EU spokeswoman Mina Andreeva sniffed that fences “do not send the right message to our neighbors.” Thus does the strangest invasion in history proceed, as the invaded worry that insisting on border security would send the “wrong message” to people intent on violating those borders.
Evidently, the grand European strategy involves hoping the whole migrant crisis spontaneously solves itself soon, with a mountain of wishful thinking taking the place of effective border security. “When you talk about the management of migratory flows, the fence itself is not the solution, just as border control is not the panacea for migration flows,” said a spokeswoman for border agency Frontex. “You have to stabilize the countries of origin from which the refugees flee.”
It is beginning to look as if the only way for Europe to halt the invasion is for European armies to invade and pacify Syria and Libya, seeing off the Iran-backed Assad regime, al-Qaeda, ISIS, and sundry warlords in the process.
The Israeli fence was prominently mentioned in an intriguing piece from Daniel Horowitz at Conservative Review last week. Horowitz set out to puncture the lies and evasions used by American open-borders advocates to delay construction of the long-promised fence along the U.S. southern border. Among other things, fence opponents have been known to overstate the cost of the project by 1,000 percent or more. Horowitz used the Israeli example to compute a cost of $1.8 million per mile, which tracks closely with Reuters’s estimate of $1.7 million per mile.
As Horowitz pointed out, Israel’s fence has proven effective against far more determined infiltrators than ordinary migrant populations—the Israelis successfully thwarted trained terrorist saboteurs. He also noted that “fences don’t work” rhetoric often cites the weakest points in the very sparse, slapdash fencing along the U.S. southern border, which in some stretches consists of nothing but simple vehicle barriers, scarcely even a momentary inconvenience to waves of pedestrian intruders. In the spans where something resembling Israel’s fence has been built, arrests for border violation dropped by 90 percent or more.

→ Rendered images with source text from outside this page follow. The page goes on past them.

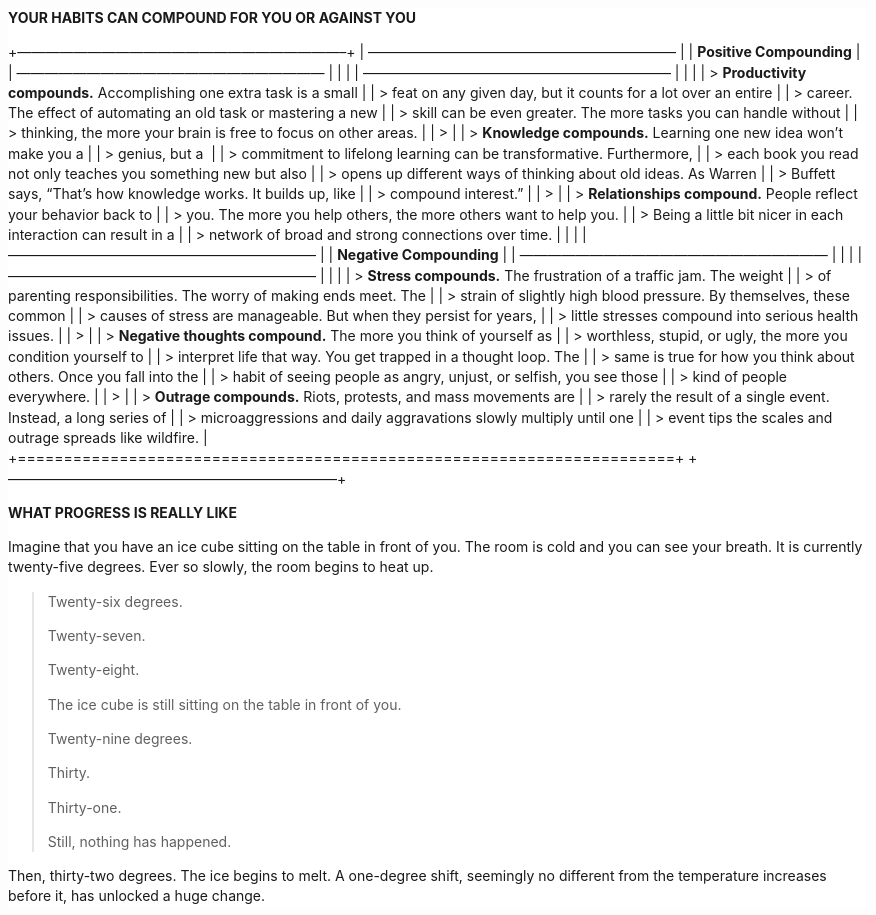 **YOUR HABITS CAN COMPOUND FOR YOU OR AGAINST YOU**

+———————————————————————–+ | —————————————————————— | | **Positive Compounding** | | —————————————————————— | | | | —————————————————————— | | | | > **Productivity compounds.** Accomplishing one extra task is a small | | > feat on any given day, but it counts for a lot over an entire | | > career. The effect of automating an old task or mastering a new | | > skill can be even greater. The more tasks you can handle without | | > thinking, the more your brain is free to focus on other areas. | | > | | > **Knowledge compounds.** Learning one new idea won’t make you a | | > genius, but a  | | > commitment to lifelong learning can be transformative. Furthermore, | | > each book you read not only teaches you something new but also | | > opens up different ways of thinking about old ideas. As Warren | | > Buffett says, “That’s how knowledge works. It builds up, like | | > compound interest.” | | > | | > **Relationships compound.** People reflect your behavior back to | | > you. The more you help others, the more others want to help you. | | > Being a little bit nicer in each interaction can result in a | | > network of broad and strong connections over time. | | | | —————————————————————— | | **Negative Compounding** | | —————————————————————— | | | | —————————————————————— | | | | > **Stress compounds.** The frustration of a traffic jam. The weight | | > of parenting responsibilities. The worry of making ends meet. The | | > strain of slightly high blood pressure. By themselves, these common | | > causes of stress are manageable. But when they persist for years, | | > little stresses compound into serious health issues. | | > | | > **Negative thoughts compound.** The more you think of yourself as | | > worthless, stupid, or ugly, the more you condition yourself to | | > interpret life that way. You get trapped in a thought loop. The | | > same is true for how you think about others. Once you fall into the | | > habit of seeing people as angry, unjust, or selfish, you see those | | > kind of people everywhere. | | > | | > **Outrage compounds.** Riots, protests, and mass movements are | | > rarely the result of a single event. Instead, a long series of | | > microaggressions and daily aggravations slowly multiply until one | | > event tips the scales and outrage spreads like wildfire. | +=======================================================================+ +———————————————————————–+

**WHAT PROGRESS IS REALLY LIKE**

Imagine that you have an ice cube sitting on the table in front of you. The room is cold and you can see your breath. It is currently twenty-five degrees. Ever so slowly, the room begins to heat up.

> Twenty-six degrees.
> 
> 
> Twenty-seven.
> 
> Twenty-eight.
> 
> The ice cube is still sitting on the table in front of you.
> 
> Twenty-nine degrees.
> 
> Thirty.
> 
> Thirty-one.
> 
> Still, nothing has happened.
> 

Then, thirty-two degrees. The ice begins to melt. A one-degree shift, seemingly no different from the temperature increases before it, has unlocked a huge change.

The relatively small borders through which migrants have been flooding into Europe could be secured quickly and effectively, at relatively modest cost. That would not necessarily cut off the flood of people trying to escape the horrors of the post-Obama Middle East, but at least it would put the refugee camps outside the border and prevent the migratory tide from threatening the safe and secure movement and commerce of Europeans—which is a duty their governments owe them, even as humanitarian resources are sought to assist the refugees, and perhaps a large number of them will ultimately be rationally vetted and granted temporary or permanent residence.